Task input START

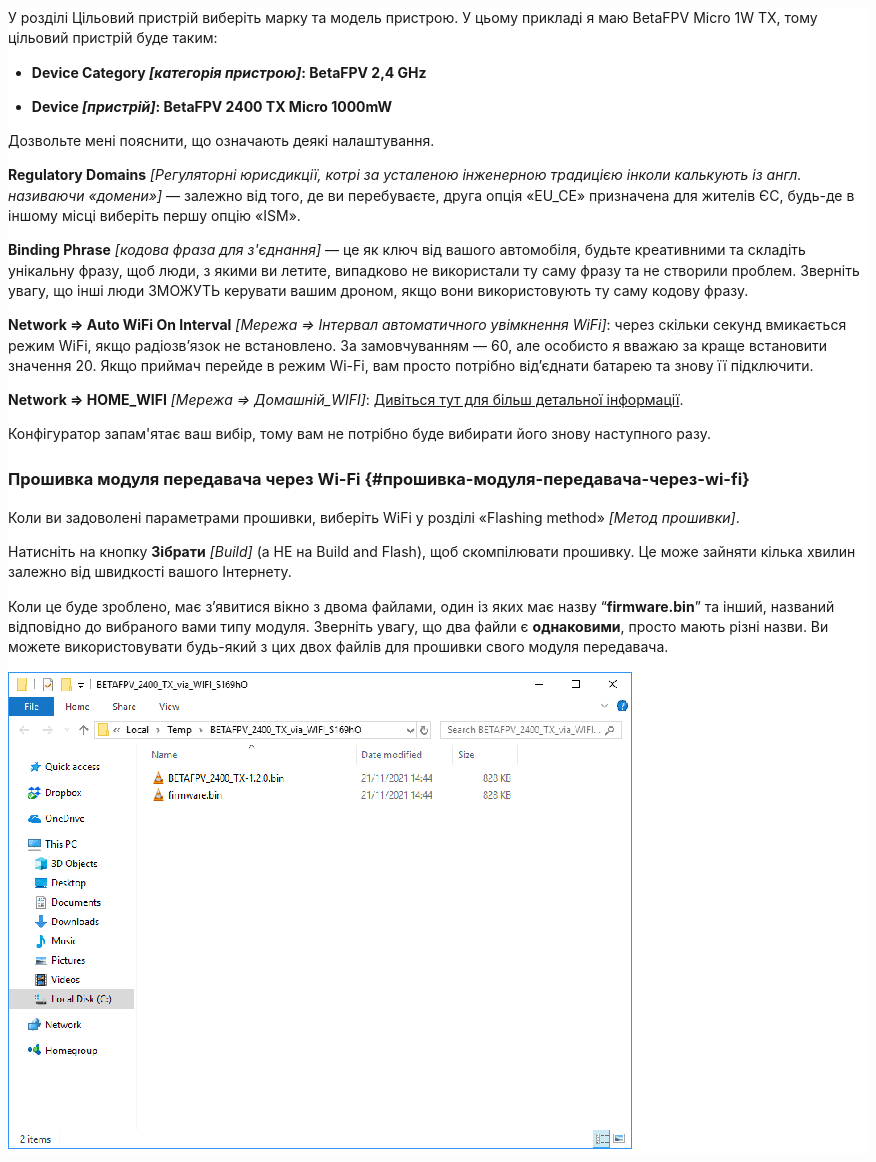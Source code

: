 У розділі Цільовий пристрій виберіть марку та модель пристрою. У цьому прикладі я маю BetaFPV Micro 1W TX, тому цільовий пристрій буде таким:

* **Device Category *\[категорія пристрою\]*: BetaFPV 2,4 GHz**

* **Device *\[пристрій\]*: BetaFPV 2400 TX Micro 1000mW**

Дозвольте мені пояснити, що означають деякі налаштування.

**Regulatory Domains** *\[Регуляторні юрисдикції, котрі за усталеною інженерною традицією інколи калькують із англ. називаючи «домени»\]* — залежно від того, де ви перебуваєте, друга опція «EU\_CE» призначена для жителів ЄС, будь-де в іншому місці виберіть першу опцію «ISM».

**Binding Phrase** *\[кодова фраза для з'єднання\]* — це як ключ від вашого автомобіля, будьте креативними та складіть унікальну фразу, щоб люди, з якими ви летите, випадково не використали ту саму фразу та не створили проблем. Зверніть увагу, що інші люди ЗМОЖУТЬ керувати вашим дроном, якщо вони використовують ту саму кодову фразу.

**Network \=\> Auto WiFi On Interval** *\[Мережа \=\> Інтервал автоматичного увімкнення WiFi\]*: через скільки секунд вмикається режим WiFi, якщо радіозв’язок не встановлено. За замовчуванням — 60, але особисто я вважаю за краще встановити значення 20\. Якщо приймач перейде в режим Wi-Fi, вам просто потрібно від’єднати батарею та знову її підключити.

**Network \=\> HOME\_WIFI** *\[Мережа \=\> Домашній\_WIFI\]*: [Дивіться тут для більш детальної інформації](https://oscarliang.com/flash-opentx-firmware-taranis/#adding-home-wifi-network).

Конфігуратор запам'ятає ваш вибір, тому вам не потрібно буде вибирати його знову наступного разу.

### **Прошивка модуля передавача через Wi-Fi** {#прошивка-модуля-передавача-через-wi-fi}

Коли ви задоволені параметрами прошивки, виберіть WiFi у розділі «Flashing method» *\[Метод прошивки\]*.

Натисніть на кнопку **Зібрати** *\[Build\]* (а НЕ на Build and Flash), щоб скомпілювати прошивку. Це може зайняти кілька хвилин залежно від швидкості вашого Інтернету.

Коли це буде зроблено, має з’явитися вікно з двома файлами, один із яких має назву “**firmware.bin**” та інший, названий відповідно до вибраного вами типу модуля. Зверніть увагу, що два файли є **однаковими**, просто мають різні назви. Ви можете використовувати будь-який з цих двох файлів для прошивки свого модуля передавача.

![Expresslrs Firmware Compile File](./img/A_Complete_Guide_to_Flashing_and_Setting_Up_ExpressLRS_image_44.png)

Task input END

• Problem statement:
The lines from the beginning of the listing above through the line holding "Дозвольте мені пояснити, що" are to be duplicated exactly, and the pictures omitted.

• Problem solution:
Source code

: У розділі Цільовий пристрій виберіть марку та модель пристрою. У цьому прикладі я маю BetaFPV Micro 1W TX, тому цільовий пристрій буде таким:

* **Device Category *\[категорія пристрою\]*: BetaFPV 2,4 GHz**

* **Device *\[пристрій\]*: BetaFPV 2400 TX Micro 1000mW**

Дозвольте мені пояснити, що означають деякі налаштування.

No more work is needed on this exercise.